[5386] in Kerberos
Re: "su: may not be called from rc script" under eklogin, OSF/1
daemon@ATHENA.MIT.EDU (Scott Hutton)
Wed Jun 14 23:23:48 1995
To: kerberos@MIT.EDU
Date: 15 Jun 1995 03:03:37 GMT
From: shutton@habanero.ucs.indiana.edu (Scott Hutton)
eichin@cygnus.com (Mark W. Eichin) wrote:
| Does that imply that the addition of a setluid() call in login.krb
| would suffice? (CNS has similar code for SCO already:
|
| src/appl/bsd/login.c:825:
| #ifdef __SCO__
| /* this is necessary when C2 mode is enabled, but not otherwise */
| setluid((uid_type) pwd->pw_uid);
| #endif
|
| but the OSF 1/v3.0 man pages indicate that -lsecurity is probably
| needed when using this feature...)
|
| Perhaps you could try it, and let us know if it works.

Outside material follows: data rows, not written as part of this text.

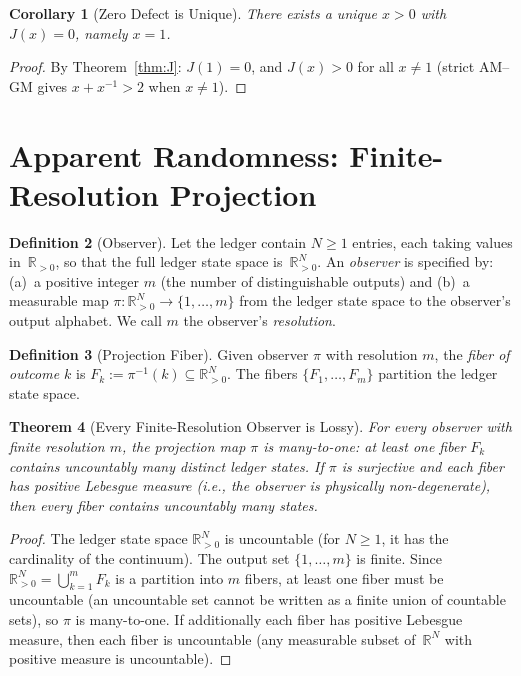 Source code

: \documentclass[12pt,a4paper]{article}
\newtheorem{theorem}{Theorem}[section]
\newtheorem{corollary}[theorem]{Corollary}
\theoremstyle{definition}
\newtheorem{definition}[theorem]{Definition}
\theoremstyle{remark}
\begin{document}
\begin{corollary}[Zero Defect is Unique]
\label{cor:det-resolution}
There exists a unique $x > 0$ with $J(x) = 0$, namely $x = 1$.
\end{corollary}

\begin{proof}
By Theorem~\ref{thm:J}: $J(1) = 0$, and $J(x) > 0$ for all $x \neq 1$
(strict AM--GM gives $x + x^{-1} > 2$ when $x \neq 1$).
\end{proof}

\section{Apparent Randomness: Finite-Resolution Projection}
\label{sec:randomness}

\begin{definition}[Observer]
\label{def:observer}
Let the ledger contain $N \geq 1$ entries, each taking values
in~$\mathbb{R}_{>0}$, so that the full ledger state space
is~$\mathbb{R}_{>0}^N$.  An \emph{observer} is specified by:
(a)~a positive integer $m$ (the number of distinguishable outputs)
and (b)~a measurable map
$\pi : \mathbb{R}_{>0}^N \to \{1, \ldots, m\}$ from the ledger state
space to the observer's output alphabet.  We call $m$ the observer's
\emph{resolution}.
\end{definition}

\begin{definition}[Projection Fiber]
\label{def:fiber}
Given observer $\pi$ with resolution $m$, the \emph{fiber of outcome $k$}
is $F_k := \pi^{-1}(k) \subseteq \mathbb{R}_{>0}^N$.  The fibers
$\{F_1, \ldots, F_m\}$ partition the ledger state space.
\end{definition}

\begin{theorem}[Every Finite-Resolution Observer is Lossy]
\label{thm:lossy}
For every observer with finite resolution $m$, the projection map $\pi$
is many-to-one: at least one fiber $F_k$ contains uncountably many
distinct ledger states.  If $\pi$ is surjective and each fiber has
positive Lebesgue measure (i.e., the observer is physically non-degenerate),
then \emph{every} fiber contains uncountably many states.
\end{theorem}

\begin{proof}
The ledger state space $\mathbb{R}_{>0}^N$ is uncountable (for $N \geq 1$,
it has the cardinality of the continuum).  The output set $\{1, \ldots, m\}$
is finite.  Since $\mathbb{R}_{>0}^N = \bigcup_{k=1}^m F_k$ is a
partition into $m$ fibers, at least one fiber must be uncountable (an
uncountable set cannot be written as a finite union of countable sets),
so $\pi$ is many-to-one.  If additionally each fiber has positive
Lebesgue measure, then each fiber is uncountable (any measurable subset
of~$\mathbb{R}^N$ with positive measure is uncountable).
\end{proof}
\end{document}
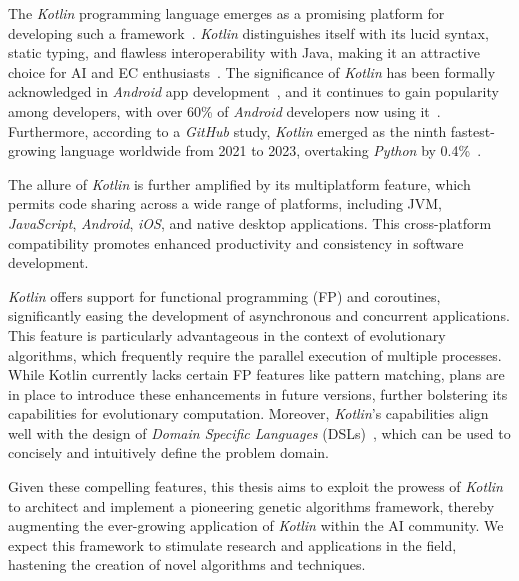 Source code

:   The \textit{Kotlin} programming language emerges as a promising platform for developing such a 
  framework~\autocite{KotlinProgrammingLanguagea}. \textit{Kotlin} distinguishes itself with its lucid syntax, static 
  typing, and flawless interoperability with Java, making it an attractive choice for AI and EC 
  enthusiasts~\autocite{CallingJavaKotlin,CallingKotlinJava,KotlinJavaInteropGuide}. The significance of 
  \textit{Kotlin} has been formally acknowledged in \textit{Android} app 
  development~\autocite{AndroidKotlinfirstApproach}, and it continues to gain popularity among developers, with over 
  60\% of \textit{Android} developers now using it~\autocite{LatestProgrammingLanguages2023}. Furthermore, according to 
  a \textit{GitHub} study, \textit{Kotlin} emerged as the ninth fastest-growing language worldwide from 2021 to 2023, 
  overtaking \textit{Python} by 0.4\%~\autocite{TopProgrammingLanguages}.

  The allure of \textit{Kotlin} is further amplified by its multiplatform feature, which permits code sharing across a 
  wide range of platforms, including JVM, \textit{JavaScript}, \textit{Android}, \textit{iOS}, and native desktop 
  applications. This cross-platform compatibility promotes enhanced productivity and consistency in software 
  development.

  \textit{Kotlin} offers support for functional programming (FP) and coroutines, significantly easing the development 
  of asynchronous and concurrent applications. This feature is particularly advantageous in the context of evolutionary 
  algorithms, which frequently require the parallel execution of multiple processes. While Kotlin currently lacks 
  certain FP features like pattern matching, plans are in place to introduce these enhancements in future versions, 
  further bolstering its capabilities for evolutionary computation. Moreover, \textit{Kotlin}'s capabilities align well 
  with the design of \textit{Domain Specific Languages} (DSLs)~\autocite{TypesafeBuildersKotlin}, which can be used to 
  concisely and intuitively define the problem domain.

  Given these compelling features, this thesis aims to exploit the prowess of \textit{Kotlin} to architect and 
  implement a pioneering genetic algorithms framework, thereby augmenting the ever-growing application of
  \textit{Kotlin} within the AI community. We expect this framework to stimulate research and applications in the 
  field, hastening the creation of novel algorithms and techniques.
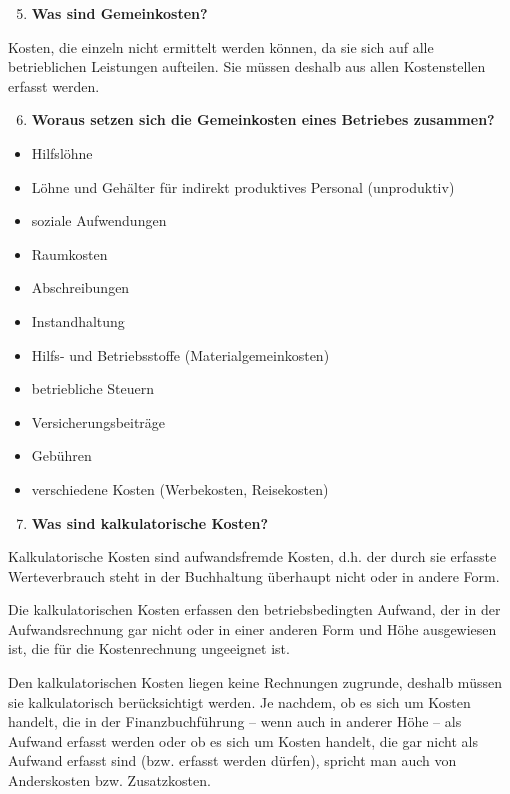 \begin{enumerate}
\setcounter{enumi}{4}
\item
  \textbf{Was sind Gemeinkosten?}
\end{enumerate}

Kosten, die einzeln nicht ermittelt werden können, da sie sich auf alle
betrieblichen Leistungen aufteilen. Sie müssen deshalb aus allen
Kostenstellen erfasst werden.

\begin{enumerate}
\setcounter{enumi}{5}
\item
  \textbf{Woraus setzen sich die Gemeinkosten eines Betriebes zusammen?}
\end{enumerate}

\begin{itemize}
\item
  Hilfslöhne
\item
  Löhne und Gehälter für indirekt produktives Personal (unproduktiv)
\item
  soziale Aufwendungen
\item
  Raumkosten
\item
  Abschreibungen
\item
  Instandhaltung
\item
  Hilfs- und Betriebsstoffe (Materialgemeinkosten)
\item
  betriebliche Steuern
\item
  Versicherungsbeiträge
\item
  Gebühren
\item
  verschiedene Kosten (Werbekosten, Reisekosten)
\end{itemize}

\begin{enumerate}
\setcounter{enumi}{6}
\item
  \textbf{Was sind kalkulatorische Kosten?}
\end{enumerate}

Kalkulatorische Kosten sind aufwandsfremde Kosten, d.h. der durch sie
erfasste Werteverbrauch steht in der Buchhaltung überhaupt nicht oder in
andere Form.

Die kalkulatorischen Kosten erfassen den betriebsbedingten Aufwand, der
in der Aufwandsrechnung gar nicht oder in einer anderen Form und Höhe
ausgewiesen ist, die für die Kostenrechnung ungeeignet ist.

Den kalkulatorischen Kosten liegen keine Rechnungen zugrunde, deshalb
müssen sie kalkulatorisch berücksichtigt werden. Je nachdem, ob es sich
um Kosten handelt, die in der Finanzbuchführung -- wenn auch in anderer
Höhe -- als Aufwand erfasst werden oder ob es sich um Kosten handelt,
die gar nicht als Aufwand erfasst sind (bzw. erfasst werden dürfen),
spricht man auch von Anderskosten bzw. Zusatzkosten.

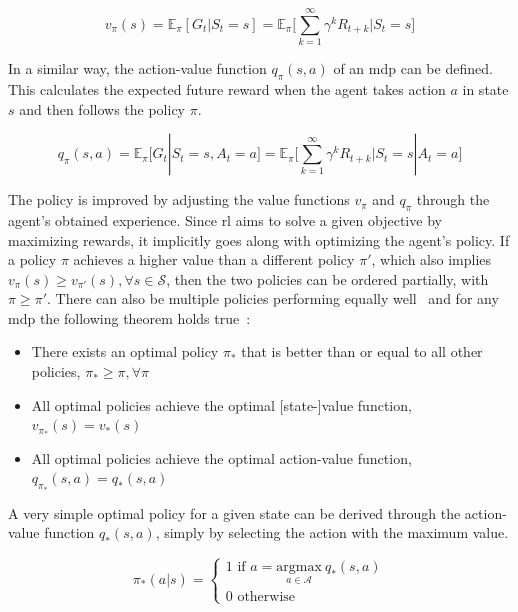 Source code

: \documentclass[draft,final]{vutinfth} %
\newcommand{\p}[1]{see p. #1}
\begin{document}
    \begin{equation}
        v_\pi(s) = \mathbb{E}_\pi[G_t|S_t = s] = \mathbb{E}_\pi \Bigg[\sum_{k=1}^{\infty} \gamma^k R_{t+k} \bigg| S_t = s \Bigg]\label{eq:value_function}
    \end{equation}

    In a similar way, the action-value function $q_\pi(s,a)$ of an \gls{mdp} can be defined.
    This calculates the expected future reward when the agent takes action $a$ in state $s$ and then follows the policy $\pi$.

    \begin{equation}
        q_\pi(s,a) = \mathbb{E}_\pi[G_t|S_t = s, A_t = a] = \mathbb{E}_\pi \Bigg[\sum_{k=1}^{\infty} \gamma^k R_{t+k} \bigg| S_t = s | A_t = a \Bigg]\label{eq:quality_function}
    \end{equation}

    The policy is improved by adjusting the value functions $v_\pi$ and $q_\pi$ through the agent's obtained experience.
    Since \gls{rl} aims to solve a given objective by maximizing rewards, it implicitly goes along with optimizing the agent's policy.
    If a policy $\pi$ achieves a higher value than a different policy $\pi'$, which also implies $v_\pi(s) \geq v_{\pi'}(s), \forall s \in \mathcal{S}$, then the two policies can be ordered partially, with $\pi \geq \pi'$.
    There can also be multiple policies performing equally well~\citep[\p{62f}]{sutton_reinforcement_2018} and for any \gls{mdp} the following theorem holds true~\citepOnline[\p{43}]{silver_lecture_2015-1}:

    \begin{itemize}
        \item There exists an optimal policy $\pi_*$ that is better than or equal to all other policies, $\pi_* \geq \pi, \forall\pi$
        \item All optimal policies achieve the optimal [state-]value function, $v_{\pi_*}(s) = v_*(s)$
        \item All optimal policies achieve the optimal action-value function, $q_{\pi_*}(s,a) = q_*(s,a)$
    \end{itemize}

    A very simple optimal policy for a given state can be derived through the action-value function $q_*(s,a)$, simply by selecting the action with the maximum value.

    \begin{equation}
        \pi_*(a|s) =
        \begin{cases}
            1 \text{ if } a =  \underset{a \in \mathcal{A}}{\text{argmax}}\ q_*(s,a)\\
            0 \text{ otherwise }
        \end{cases}
    \end{equation}
\end{document}
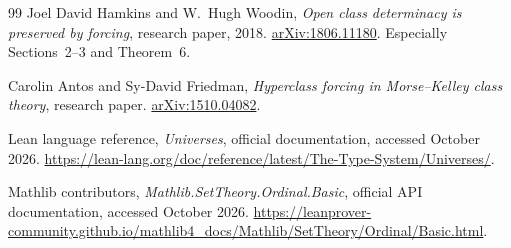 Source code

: \documentclass[11pt]{article}
\theoremstyle{definition}
\theoremstyle{remark}
\begin{document}
\begin{thebibliography}{99}
Joel David Hamkins and W.~Hugh Woodin,
\emph{Open class determinacy is preserved by forcing},
research paper, 2018.
\href{https://arxiv.org/abs/1806.11180}{arXiv:1806.11180}.
Especially Sections~2--3 and Theorem~6.

Carolin Antos and Sy-David Friedman,
\emph{Hyperclass forcing in Morse--Kelley class theory},
research paper.
\href{https://arxiv.org/abs/1510.04082}{arXiv:1510.04082}.

Lean language reference,
\emph{Universes}, official documentation, accessed October 2026.
\url{https://lean-lang.org/doc/reference/latest/The-Type-System/Universes/}.

Mathlib contributors,
\emph{Mathlib.SetTheory.Ordinal.Basic}, official API documentation,
accessed October 2026.
\url{https://leanprover-community.github.io/mathlib4_docs/Mathlib/SetTheory/Ordinal/Basic.html}.

\end{thebibliography}
\end{document}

| _Mark_ <eichin@cygnus.com>
| Cygnus Support
| Cygnus Network Security <network-security@cygnus.com>
| http://www.cygnus.com/data/cns/
Bingo--I just changed the #ifdef to include __alpha, linked with
-lsecurity, and I'm in business. Thanks much!
BTW, another bug cropped up on our Alphas that we fixed (and should
probably be incorporated back into the source). There was a "long"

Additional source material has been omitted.